What to work on → How many of the lines below contain "people"? Answer with that number alone.

Material supplied →
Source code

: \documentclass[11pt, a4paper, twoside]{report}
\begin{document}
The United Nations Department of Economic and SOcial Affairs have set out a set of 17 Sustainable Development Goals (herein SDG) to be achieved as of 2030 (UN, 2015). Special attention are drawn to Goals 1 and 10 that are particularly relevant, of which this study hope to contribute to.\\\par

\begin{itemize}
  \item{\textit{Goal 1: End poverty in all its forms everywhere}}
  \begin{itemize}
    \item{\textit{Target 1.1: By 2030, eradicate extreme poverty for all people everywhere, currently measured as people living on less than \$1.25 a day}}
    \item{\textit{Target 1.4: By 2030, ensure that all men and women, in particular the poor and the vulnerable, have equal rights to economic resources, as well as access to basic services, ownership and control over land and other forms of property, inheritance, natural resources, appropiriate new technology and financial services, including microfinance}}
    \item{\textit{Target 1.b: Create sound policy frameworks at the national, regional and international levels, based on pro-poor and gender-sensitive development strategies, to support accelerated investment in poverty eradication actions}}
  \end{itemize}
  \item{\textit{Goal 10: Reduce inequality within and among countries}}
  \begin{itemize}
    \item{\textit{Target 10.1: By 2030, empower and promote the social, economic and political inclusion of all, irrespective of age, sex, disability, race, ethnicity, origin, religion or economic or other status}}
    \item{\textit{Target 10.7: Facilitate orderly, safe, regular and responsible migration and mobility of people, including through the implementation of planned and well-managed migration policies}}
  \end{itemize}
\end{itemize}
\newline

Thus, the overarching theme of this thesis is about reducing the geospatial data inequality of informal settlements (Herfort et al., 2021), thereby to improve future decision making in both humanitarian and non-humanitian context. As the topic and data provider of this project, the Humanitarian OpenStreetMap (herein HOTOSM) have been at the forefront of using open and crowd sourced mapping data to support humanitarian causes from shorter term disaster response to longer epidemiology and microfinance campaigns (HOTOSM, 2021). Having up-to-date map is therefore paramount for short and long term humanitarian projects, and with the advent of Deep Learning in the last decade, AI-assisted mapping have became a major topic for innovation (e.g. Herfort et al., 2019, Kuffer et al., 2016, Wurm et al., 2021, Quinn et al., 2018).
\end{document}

Worked solution → 2